Native to Mexico, poinsettias (Euphorbia pulcherrima) are the most recognizable potted plants during Christmastime. They are popular decorative houseplants and holiday gifts in the early winter, ranging in color from white to pinks and reds. Poinsettias are usually short-lived in most people's homes, but they're better cultivated and grown in greenhouses, where temperatures, humidity levels and other environmental factors are more easily controlled. With the right conditions and care, poinsettias can grow up to 5 or 6 feet tall and wide, offering colorful foliage and blooms year after year.
Re-pot your poinsettias into planters that have drainage holes in the bottom and are about 2 to 4 inches wider than the nursery containers. Use a well-draining, all-purpose potting soil.
Keep temperatures in your greenhouse steady between 65 and 70 degrees Fahrenheit during the winter. Avoid placing the poinsettias near greenhouse doors or anyplace where they will be exposed to drafts or dramatic temperature variations.
Position the poinsettias in the greenhouse where they can receive bright indirect light for six to eight hours each day.
Water your poinsettias once every three or four days, only when the top 1 or 2 inches of soil feel dry to the touch.
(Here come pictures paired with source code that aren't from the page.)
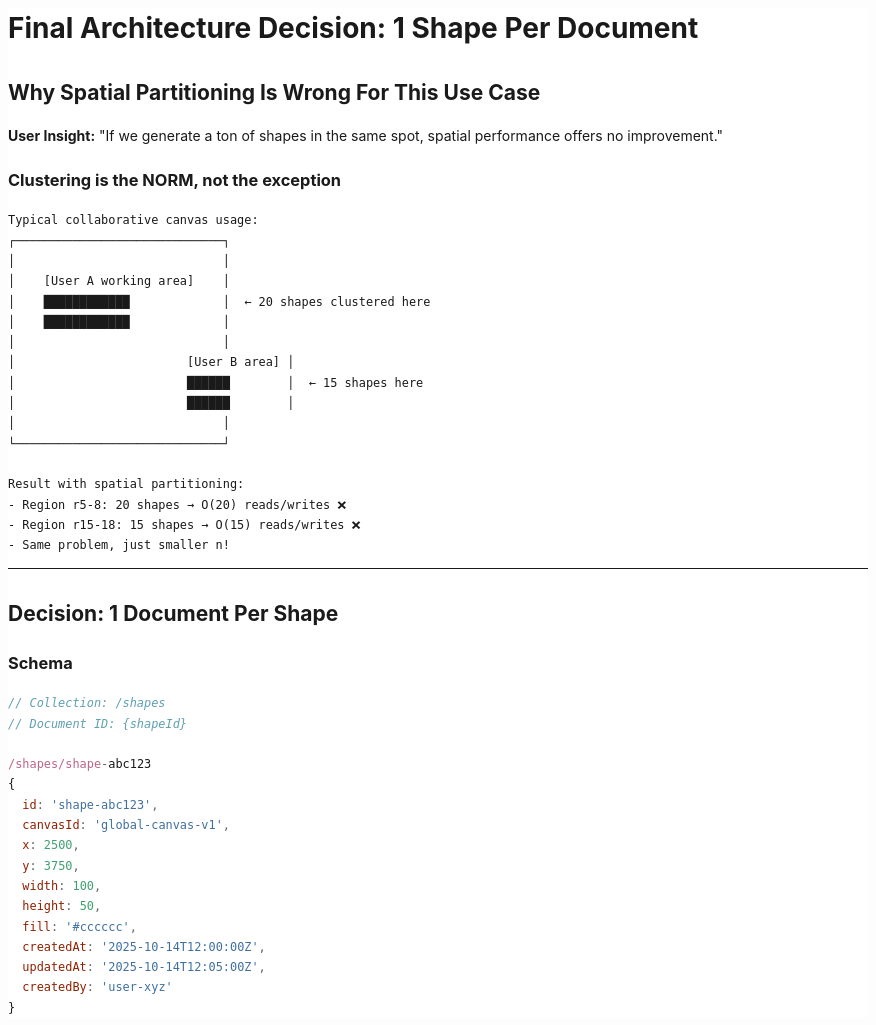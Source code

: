 # Final Architecture Decision: 1 Shape Per Document

## Why Spatial Partitioning Is Wrong For This Use Case

**User Insight:** "If we generate a ton of shapes in the same spot, spatial performance offers no improvement."

### Clustering is the NORM, not the exception
```
Typical collaborative canvas usage:
┌─────────────────────────────┐
│                             │
│    [User A working area]    │
│    ████████████             │  ← 20 shapes clustered here
│    ████████████             │
│                             │
│                        [User B area] │
│                        ██████        │  ← 15 shapes here
│                        ██████        │
│                             │
└─────────────────────────────┘

Result with spatial partitioning:
- Region r5-8: 20 shapes → O(20) reads/writes ❌
- Region r15-18: 15 shapes → O(15) reads/writes ❌
- Same problem, just smaller n!
```

---

## Decision: 1 Document Per Shape

### Schema
```javascript
// Collection: /shapes
// Document ID: {shapeId}

/shapes/shape-abc123
{
  id: 'shape-abc123',
  canvasId: 'global-canvas-v1',
  x: 2500,
  y: 3750,
  width: 100,
  height: 50,
  fill: '#cccccc',
  createdAt: '2025-10-14T12:00:00Z',
  updatedAt: '2025-10-14T12:05:00Z',
  createdBy: 'user-xyz'
}
```
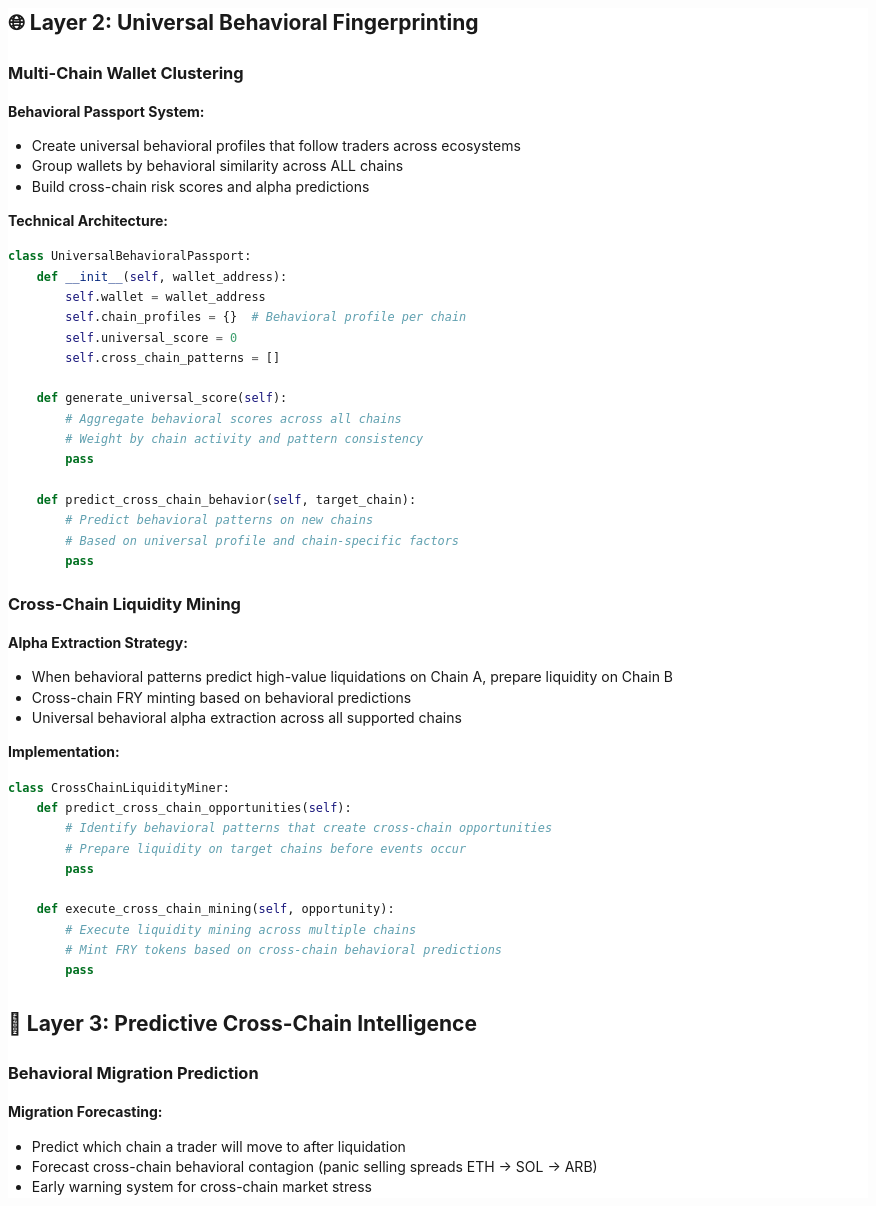 ## 🌐 Layer 2: Universal Behavioral Fingerprinting

### Multi-Chain Wallet Clustering
**Behavioral Passport System:**
- Create universal behavioral profiles that follow traders across ecosystems
- Group wallets by behavioral similarity across ALL chains
- Build cross-chain risk scores and alpha predictions

**Technical Architecture:**
```python
class UniversalBehavioralPassport:
    def __init__(self, wallet_address):
        self.wallet = wallet_address
        self.chain_profiles = {}  # Behavioral profile per chain
        self.universal_score = 0
        self.cross_chain_patterns = []
    
    def generate_universal_score(self):
        # Aggregate behavioral scores across all chains
        # Weight by chain activity and pattern consistency
        pass
    
    def predict_cross_chain_behavior(self, target_chain):
        # Predict behavioral patterns on new chains
        # Based on universal profile and chain-specific factors
        pass
```

### Cross-Chain Liquidity Mining
**Alpha Extraction Strategy:**
- When behavioral patterns predict high-value liquidations on Chain A, prepare liquidity on Chain B
- Cross-chain FRY minting based on behavioral predictions
- Universal behavioral alpha extraction across all supported chains

**Implementation:**
```python
class CrossChainLiquidityMiner:
    def predict_cross_chain_opportunities(self):
        # Identify behavioral patterns that create cross-chain opportunities
        # Prepare liquidity on target chains before events occur
        pass
    
    def execute_cross_chain_mining(self, opportunity):
        # Execute liquidity mining across multiple chains
        # Mint FRY tokens based on cross-chain behavioral predictions
        pass
```

## 🔮 Layer 3: Predictive Cross-Chain Intelligence

### Behavioral Migration Prediction
**Migration Forecasting:**
- Predict which chain a trader will move to after liquidation
- Forecast cross-chain behavioral contagion (panic selling spreads ETH → SOL → ARB)
- Early warning system for cross-chain market stress
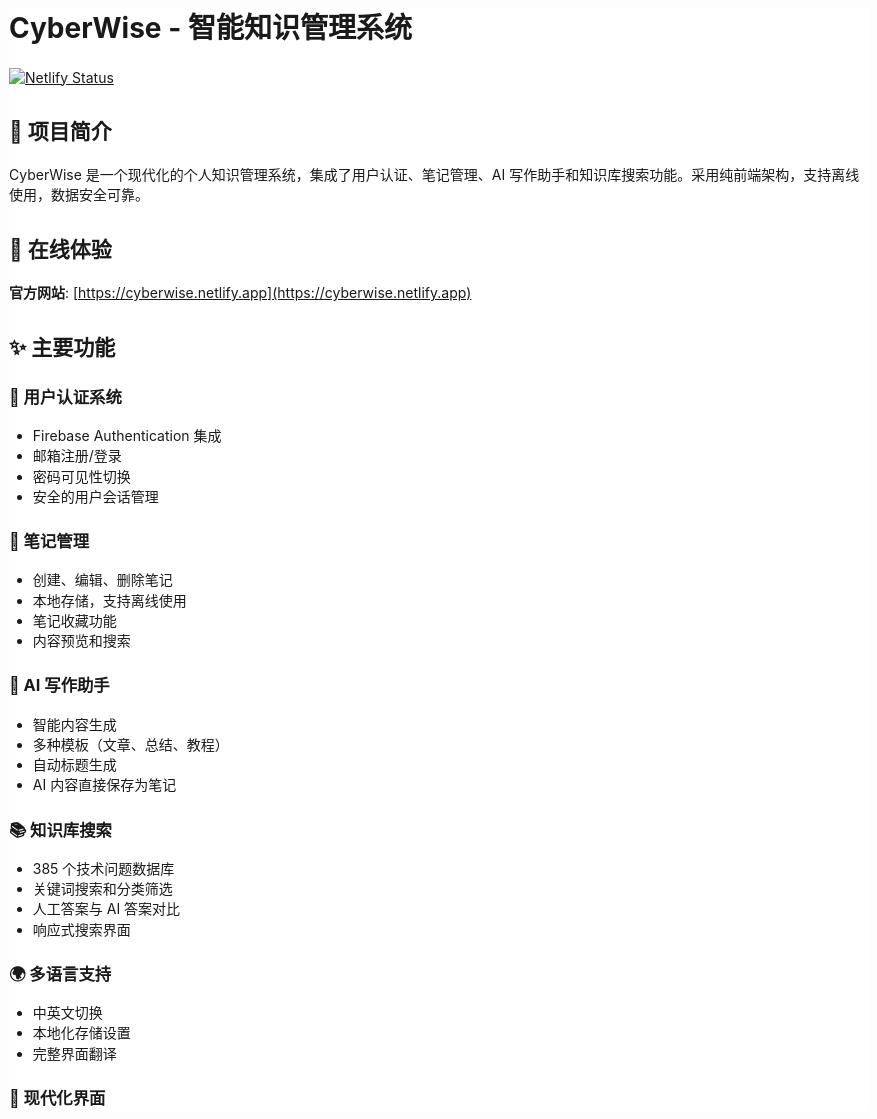 # CyberWise - 智能知识管理系统

[![Netlify Status](https://api.netlify.com/api/v1/badges/94462979-6af1-428e-a71f-e6af617632a1/deploy-status)](https://app.netlify.com/sites/cyberwise/deploys)

## 🌟 项目简介

CyberWise 是一个现代化的个人知识管理系统，集成了用户认证、笔记管理、AI 写作助手和知识库搜索功能。采用纯前端架构，支持离线使用，数据安全可靠。

## 🚀 在线体验

**官方网站**: [https://cyberwise.netlify.app](https://cyberwise.netlify.app)

## ✨ 主要功能

### 🔐 用户认证系统

- Firebase Authentication 集成
- 邮箱注册/登录
- 密码可见性切换
- 安全的用户会话管理

### 📝 笔记管理

- 创建、编辑、删除笔记
- 本地存储，支持离线使用
- 笔记收藏功能
- 内容预览和搜索

### 🤖 AI 写作助手

- 智能内容生成
- 多种模板（文章、总结、教程）
- 自动标题生成
- AI 内容直接保存为笔记

### 📚 知识库搜索

- 385 个技术问题数据库
- 关键词搜索和分类筛选
- 人工答案与 AI 答案对比
- 响应式搜索界面

### 🌍 多语言支持

- 中英文切换
- 本地化存储设置
- 完整界面翻译

### 🎨 现代化界面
Mist the poinsettias daily to keep a higher level of humidity around the plants.
Feed the poinsettias once each month during the active growing season with a liquid houseplant fertilizer diluted at half-strength.
Move the poinsettias into a well-ventilated, low-light area in your greenhouse after the plants lose their leaves and begin their dormant season. Keep temperatures at 60 degrees, stop fertilizing and cut back on watering to once every month.
Cut the poinsettias back, leaving only the healthiest branches in the early spring. Set the plants back out into bright light and begin watering and fertilizing them again regularly.